CachingConfig controls Anthropic prompt caching across direct Anthropic, Azure Anthropic, and compatible Claude models on AWS Bedrock. Appam maps the same high-level setting onto the provider-specific caching mechanism underneath.
Struct Definition
pub struct CachingConfig {
pub enabled: bool,
pub ttl: CacheTTL,
}
pub enum CacheTTL {
FiveMinutes, // "5m" - default, refreshed on use
OneHour, // "1h" - 2x write cost
}Fields
enabled
Whether prompt caching is active.
ttl
Cache time-to-live duration:
CacheTTL::FiveMinutes-- 5-minute cache (default). Refreshed on each use, so active conversations maintain the cache automatically.CacheTTL::OneHour-- 1-hour cache. Higher write cost (2x base input token price) but longer retention.
Default
impl Default for CachingConfig {
fn default() -> Self {
Self {
enabled: true,
ttl: CacheTTL::FiveMinutes,
}
}
}Provider Support
- Anthropic -- Supported. Appam maps
CachingConfigto Anthropic's top-levelcache_controlfield. - Azure Anthropic -- Supported with the same request semantics as direct Anthropic.
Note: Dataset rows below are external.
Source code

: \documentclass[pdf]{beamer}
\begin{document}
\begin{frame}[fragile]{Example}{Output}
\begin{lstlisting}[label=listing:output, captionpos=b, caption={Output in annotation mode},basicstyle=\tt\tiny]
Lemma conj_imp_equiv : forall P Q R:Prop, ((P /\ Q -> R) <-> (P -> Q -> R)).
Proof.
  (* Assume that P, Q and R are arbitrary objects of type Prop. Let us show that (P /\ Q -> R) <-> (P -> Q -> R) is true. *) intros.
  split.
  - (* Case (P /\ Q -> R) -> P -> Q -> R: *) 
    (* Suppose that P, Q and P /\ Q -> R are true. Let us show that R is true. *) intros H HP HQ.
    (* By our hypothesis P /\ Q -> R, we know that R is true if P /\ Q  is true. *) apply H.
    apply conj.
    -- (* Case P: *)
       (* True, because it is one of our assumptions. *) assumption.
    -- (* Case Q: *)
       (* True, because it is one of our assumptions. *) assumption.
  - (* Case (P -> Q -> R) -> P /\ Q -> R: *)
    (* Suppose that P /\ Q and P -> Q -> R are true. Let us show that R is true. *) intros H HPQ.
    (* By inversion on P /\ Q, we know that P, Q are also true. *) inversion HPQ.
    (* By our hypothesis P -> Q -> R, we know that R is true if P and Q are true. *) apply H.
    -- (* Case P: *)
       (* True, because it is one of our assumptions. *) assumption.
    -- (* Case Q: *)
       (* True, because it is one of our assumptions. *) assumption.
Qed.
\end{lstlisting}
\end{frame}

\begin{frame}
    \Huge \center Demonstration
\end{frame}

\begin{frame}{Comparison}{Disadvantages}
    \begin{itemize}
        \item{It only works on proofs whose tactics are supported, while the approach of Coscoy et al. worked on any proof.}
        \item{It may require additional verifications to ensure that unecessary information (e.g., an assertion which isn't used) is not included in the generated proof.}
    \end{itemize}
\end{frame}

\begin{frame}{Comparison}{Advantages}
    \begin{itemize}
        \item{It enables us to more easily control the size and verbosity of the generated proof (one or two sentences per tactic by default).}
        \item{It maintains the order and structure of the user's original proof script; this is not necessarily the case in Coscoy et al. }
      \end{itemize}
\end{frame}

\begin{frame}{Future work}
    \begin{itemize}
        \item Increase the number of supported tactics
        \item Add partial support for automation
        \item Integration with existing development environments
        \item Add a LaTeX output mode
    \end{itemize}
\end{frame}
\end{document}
- Bedrock -- Supported for compatible Claude models. Appam injects block-level
cache_controlcheckpoints into supported Anthropic fields because Bedrock uses explicit cache checkpoints rather than Anthropic's top-level helper.
Cache Behavior
- Prefix Matching: Automatic prefix lookup (up to ~20 blocks)
- Direct Anthropic / Azure Anthropic: Anthropic applies the top-level marker to the last cacheable block in the request
- Bedrock: Appam injects block-level checkpoints into the end of the supported
system,messages, andtoolssections present in the request - Refresh: 5-minute caches refresh on each hit, effectively staying alive for the duration of an active conversation
Pricing
| Operation | Cost |
|---|---|
| Cache writes (5m) | 1.25x base input token price |
| Cache writes (1h) | 2x base input token price |
| Cache reads | 0.1x base input token price |
| Cache misses | Regular input token price |
Cache usage is tracked in AggregatedUsage:
cache_creation_input_tokens-- Tokens used to create cache entriescache_read_input_tokens-- Tokens read from cache (where cost savings come from)
Builder Usage
use appam::prelude::*;
use appam::llm::anthropic::CachingConfig;
let agent = AgentBuilder::new("my-agent")
.model("claude-sonnet-4-5")
.caching(CachingConfig::default())
.system_prompt("You are a helpful assistant with cached context.")
.build()?;TOML Configuration
[anthropic.caching]
enabled = true
ttl = "5m"Source
Defined in src/llm/anthropic/config.rs.